22 février, 2014

Sur le carnaval vénitien



Cette semaine sur France-Culture et sur France-Inter:

Le carnaval de Venise
Il bat de nouveau son plein jusqu'à Mardi-gras le 4 mars prochain. On parle d'une "tradition millénaire". Il est vrai que les premières traces du carnaval sont attestées dès le Xème siècle et les masques dès le XIIIème. Mais, en dépit des apparences communes, que de différences entre le carnaval du XVIe dispositif-clé dans une vie institutionnelle vénitienne alors à l'équilibre, le carnaval démesuré de six mois de la fin du XVIIIe qui tente de conjurer l'angoisse du déclin et le projet d'abord touristique et culturel d'aujourd'hui !

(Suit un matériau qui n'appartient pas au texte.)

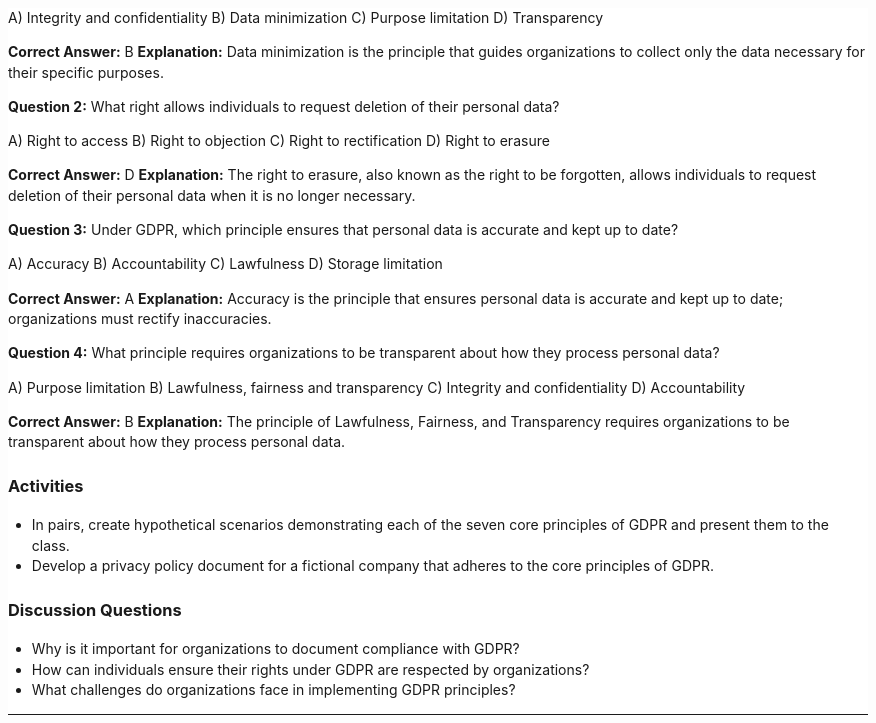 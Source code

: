   A) Integrity and confidentiality
  B) Data minimization
  C) Purpose limitation
  D) Transparency

**Correct Answer:** B
**Explanation:** Data minimization is the principle that guides organizations to collect only the data necessary for their specific purposes.

**Question 2:** What right allows individuals to request deletion of their personal data?

  A) Right to access
  B) Right to objection
  C) Right to rectification
  D) Right to erasure

**Correct Answer:** D
**Explanation:** The right to erasure, also known as the right to be forgotten, allows individuals to request deletion of their personal data when it is no longer necessary.

**Question 3:** Under GDPR, which principle ensures that personal data is accurate and kept up to date?

  A) Accuracy
  B) Accountability
  C) Lawfulness
  D) Storage limitation

**Correct Answer:** A
**Explanation:** Accuracy is the principle that ensures personal data is accurate and kept up to date; organizations must rectify inaccuracies.

**Question 4:** What principle requires organizations to be transparent about how they process personal data?

  A) Purpose limitation
  B) Lawfulness, fairness and transparency
  C) Integrity and confidentiality
  D) Accountability

**Correct Answer:** B
**Explanation:** The principle of Lawfulness, Fairness, and Transparency requires organizations to be transparent about how they process personal data.

### Activities
- In pairs, create hypothetical scenarios demonstrating each of the seven core principles of GDPR and present them to the class.
- Develop a privacy policy document for a fictional company that adheres to the core principles of GDPR.

### Discussion Questions
- Why is it important for organizations to document compliance with GDPR?
- How can individuals ensure their rights under GDPR are respected by organizations?
- What challenges do organizations face in implementing GDPR principles?

--- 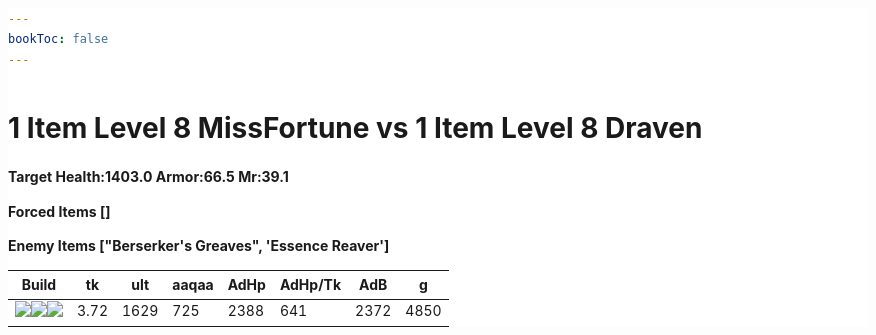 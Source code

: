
 ```yaml
---
bookToc: false
---
```


# 1 Item Level 8 MissFortune vs 1 Item Level 8 Draven

**Target Health:1403.0 Armor:66.5 Mr:39.1**


**Forced Items []**


**Enemy Items ["Berserker's Greaves", 'Essence Reaver']**




Build | tk | ult | aaqaa | AdHp | AdHp/Tk | AdB | g
-|-|-|-|-|-|-|-
![](/item/3142.png)![](/item/1055.png)![](/item/1038.png)|3.72|1629|725|2388|641|2372|4850























































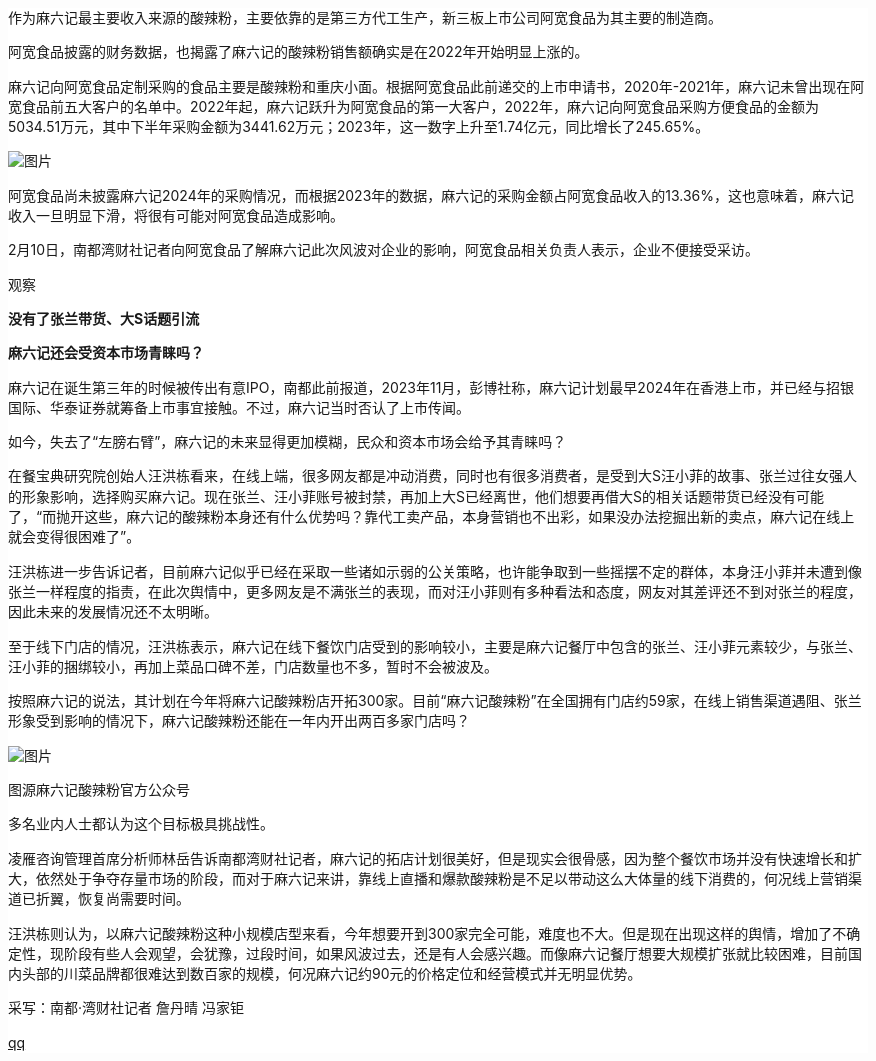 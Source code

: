 作为麻六记最主要收入来源的酸辣粉，主要依靠的是第三方代工生产，新三板上市公司阿宽食品为其主要的制造商。

阿宽食品披露的财务数据，也揭露了麻六记的酸辣粉销售额确实是在2022年开始明显上涨的。

麻六记向阿宽食品定制采购的食品主要是酸辣粉和重庆小面。根据阿宽食品此前递交的上市申请书，2020年-2021年，麻六记未曾出现在阿宽食品前五大客户的名单中。2022年起，麻六记跃升为阿宽食品的第一大客户，2022年，麻六记向阿宽食品采购方便食品的金额为5034.51万元，其中下半年采购金额为3441.62万元；2023年，这一数字上升至1.74亿元，同比增长了245.65%。

![图片](https://inews.gtimg.com/om_bt/OMDpBMvBvWlxKZY345lGZgAGeFd_QGHLCPM_0xg04kNrsAA/641)

阿宽食品尚未披露麻六记2024年的采购情况，而根据2023年的数据，麻六记的采购金额占阿宽食品收入的13.36%，这也意味着，麻六记收入一旦明显下滑，将很有可能对阿宽食品造成影响。

2月10日，南都湾财社记者向阿宽食品了解麻六记此次风波对企业的影响，阿宽食品相关负责人表示，企业不便接受采访。

观察

**没有了张兰带货、大S话题引流**

**麻六记还会受资本市场青睐吗？**

麻六记在诞生第三年的时候被传出有意IPO，南都此前报道，2023年11月，彭博社称，麻六记计划最早2024年在香港上市，并已经与招银国际、华泰证券就筹备上市事宜接触。不过，麻六记当时否认了上市传闻。

如今，失去了“左膀右臂”，麻六记的未来显得更加模糊，民众和资本市场会给予其青睐吗？

在餐宝典研究院创始人汪洪栋看来，在线上端，很多网友都是冲动消费，同时也有很多消费者，是受到大S汪小菲的故事、张兰过往女强人的形象影响，选择购买麻六记。现在张兰、汪小菲账号被封禁，再加上大S已经离世，他们想要再借大S的相关话题带货已经没有可能了，“而抛开这些，麻六记的酸辣粉本身还有什么优势吗？靠代工卖产品，本身营销也不出彩，如果没办法挖掘出新的卖点，麻六记在线上就会变得很困难了”。

汪洪栋进一步告诉记者，目前麻六记似乎已经在采取一些诸如示弱的公关策略，也许能争取到一些摇摆不定的群体，本身汪小菲并未遭到像张兰一样程度的指责，在此次舆情中，更多网友是不满张兰的表现，而对汪小菲则有多种看法和态度，网友对其差评还不到对张兰的程度，因此未来的发展情况还不太明晰。

至于线下门店的情况，汪洪栋表示，麻六记在线下餐饮门店受到的影响较小，主要是麻六记餐厅中包含的张兰、汪小菲元素较少，与张兰、汪小菲的捆绑较小，再加上菜品口碑不差，门店数量也不多，暂时不会被波及。

按照麻六记的说法，其计划在今年将麻六记酸辣粉店开拓300家。目前“麻六记酸辣粉”在全国拥有门店约59家，在线上销售渠道遇阻、张兰形象受到影响的情况下，麻六记酸辣粉还能在一年内开出两百多家门店吗？

![图片](https://inews.gtimg.com/om_bt/OZxa-i-7ygoYssTZ0UvoopI6E4lHmJl9hJqYrvjHbTxrMAA/641)

图源麻六记酸辣粉官方公众号

多名业内人士都认为这个目标极具挑战性。  


凌雁咨询管理首席分析师林岳告诉南都湾财社记者，麻六记的拓店计划很美好，但是现实会很骨感，因为整个餐饮市场并没有快速增长和扩大，依然处于争夺存量市场的阶段，而对于麻六记来讲，靠线上直播和爆款酸辣粉是不足以带动这么大体量的线下消费的，何况线上营销渠道已折翼，恢复尚需要时间。

汪洪栋则认为，以麻六记酸辣粉这种小规模店型来看，今年想要开到300家完全可能，难度也不大。但是现在出现这样的舆情，增加了不确定性，现阶段有些人会观望，会犹豫，过段时间，如果风波过去，还是有人会感兴趣。而像麻六记餐厅想要大规模扩张就比较困难，目前国内头部的川菜品牌都很难达到数百家的规模，何况麻六记约90元的价格定位和经营模式并无明显优势。

采写：南都·湾财社记者 詹丹晴 冯家钜

[qq](https://new.qq.com/rain/a/20250211A036KK00)
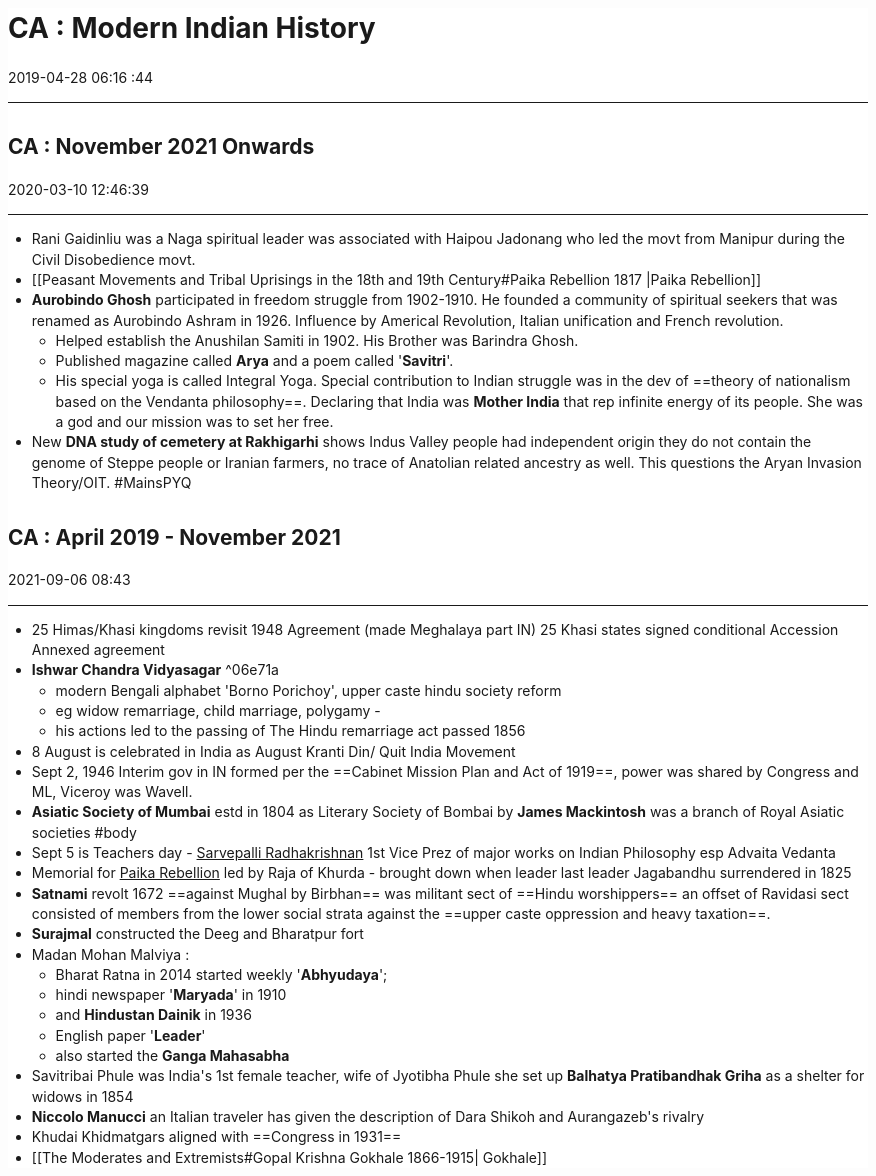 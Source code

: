 # CA : Modern Indian History
2019-04-28 06:16 :44

```toc
```
---

## CA : November 2021 Onwards
2020-03-10 12:46:39

---
-  Rani Gaidinliu was a Naga spiritual leader was associated with Haipou Jadonang who led the movt from Manipur during the Civil Disobedience movt.
- [[Peasant Movements and Tribal Uprisings in the 18th and 19th Century#Paika Rebellion 1817 |Paika Rebellion]]
- **Aurobindo Ghosh** participated in freedom struggle from 1902-1910. He founded a community of spiritual seekers that was renamed as Aurobindo Ashram in 1926. Influence by Americal Revolution, Italian unification and French revolution.
	- Helped establish the Anushilan Samiti in 1902. His Brother was Barindra Ghosh. 
	- Published magazine called **Arya** and a poem called '**Savitri**'. 
	- His special yoga is called Integral Yoga. Special contribution to Indian struggle was in the dev of ==theory of nationalism based on the Vendanta philosophy==. Declaring that India was **Mother India** that rep infinite energy of its people. She was a god and our mission was to set her free. 
-   New **DNA study of cemetery at Rakhigarhi** shows Indus Valley people had independent origin they do not contain the genome of Steppe people or Iranian farmers, no trace of Anatolian related ancestry as well. This questions the Aryan Invasion Theory/OIT. #MainsPYQ 

## CA : April 2019 - November 2021
2021-09-06 08:43

---
-   25 Himas/Khasi kingdoms revisit 1948 Agreement (made Meghalaya part IN) 25 Khasi states signed conditional Accession Annexed agreement
-   **Ishwar Chandra Vidyasagar** ^06e71a
    -   modern Bengali alphabet 'Borno Porichoy', upper caste hindu society reform
    -   eg widow remarriage, child marriage, polygamy -
    -   his actions led to the passing of The Hindu remarriage act passed 1856
-   8 August is celebrated in India as August Kranti Din/ Quit India Movement
-   Sept 2, 1946 Interim gov in IN formed per the ==Cabinet Mission Plan and Act of 1919==, power was shared by Congress and ML, Viceroy was Wavell.
-   **Asiatic Society of Mumbai** estd in 1804 as Literary Society of Bombai by **James Mackintosh** was a branch of Royal Asiatic societies #body 
-   Sept 5 is Teachers day - [Sarvepalli Radhakrishnan](http://www.wikipedia.org/wiki/sarvepalli_radhakrishnan) 1st Vice Prez of major works on Indian Philosophy esp Advaita Vedanta
-   Memorial for [Paika Rebellion](http://www.wikipedia.org/wiki/Paika_Rebellion) led by Raja of Khurda - brought down when leader last leader Jagabandhu surrendered in 1825
-   **Satnami** revolt 1672 ==against Mughal by Birbhan== was militant sect of ==Hindu worshippers== an offset of Ravidasi sect consisted of members from the lower social strata against the ==upper caste oppression and heavy taxation==.
-   **Surajmal** constructed the Deeg and Bharatpur fort
-   Madan Mohan Malviya :
	- Bharat Ratna in 2014 started weekly '**Abhyudaya**'; 
	- hindi newspaper '**Maryada**' in 1910 
	- and **Hindustan Dainik** in 1936 
	- English paper '**Leader**' 
	- also started the **Ganga Mahasabha**
-   Savitribai Phule was India's 1st female teacher, wife of Jyotibha Phule she set up **Balhatya Pratibandhak Griha** as a shelter for widows in 1854
-   **Niccolo Manucci** an Italian traveler has given the description of Dara Shikoh and Aurangazeb's rivalry
-  Khudai Khidmatgars aligned with ==Congress in 1931==
-   [[The Moderates and Extremists#Gopal Krishna Gokhale 1866-1915| Gokhale]]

Mais ne boudons pas notre plaisir. C'est un prodige de plus de la Miraculissime que d'avoir pu réveiller son carnaval en 1980.

Et faisons amende honorable. Si le carnaval est maintenant dissocié des libertés politiques de Venise, c'est que Bonaparte, en 1797, a aboli la Sérénissime. Il a brûlé les ornements du Bucentaure, la magnifique galère-emblème du doge, récupéré l'or et transformé la coque en canonnière. A ce propos, un convoi exceptionnel porteur de bois de grume vient de partir de Dordogne pour rejoindre l'Arsenal de Venise où va commencer la reconstruction de ce bateau légendaire. Juste retour des choses comme des femmes et des hommes à Venise en cette période.

Gilles Bertrand: Professeur d'histoire moderne à l’Université de Grenoble 2

http://www.franceinter.fr/emission-la-marche-de-l-histoire-le-carnaval-de-venise




Sous les masques, le carnaval de Venise
Aujourd’hui 22 février commence le carnaval de Venise. Le carnaval qu’on est convenu de voir accablé par un tourisme écrasant, tel qu’il a été repris pour une renaissance qui remonte à 1980. De bons auteurs disent leur chagrin devant ce qu’ils voient comme une copie dégradée de fastes enfuis. Tel Philippe Sollers écrivant dans son Dictionnaire amoureux de Venise : « Rien de plus faux, parodique et grimaçant que le carnaval moderne. C’est un truc d’écran pour couturiers et sponsors divers. Du bruit, de la laideur, de l’outrance, des masques empilés sur des masques, des contorsions pour la caméra. J’aime Venise, pas sa caricature… »

Caricature peut-être, mais à laquelle on se doit au moins de concéder qu’elle témoigne pour la très longue et passionnante histoire d’un phénomène artistique, social et en définitive politique. Et lorsqu’on restitue à celui-ci sa profondeur temporelle, on découvre sa grande complexité, telle qu’elle s’est définie, déployée d’âge en âge. On mesure combien réductrice est l’image d’un temps de simple transgression au service des plaisirs les plus dévergondés derrière le confort de masques complices.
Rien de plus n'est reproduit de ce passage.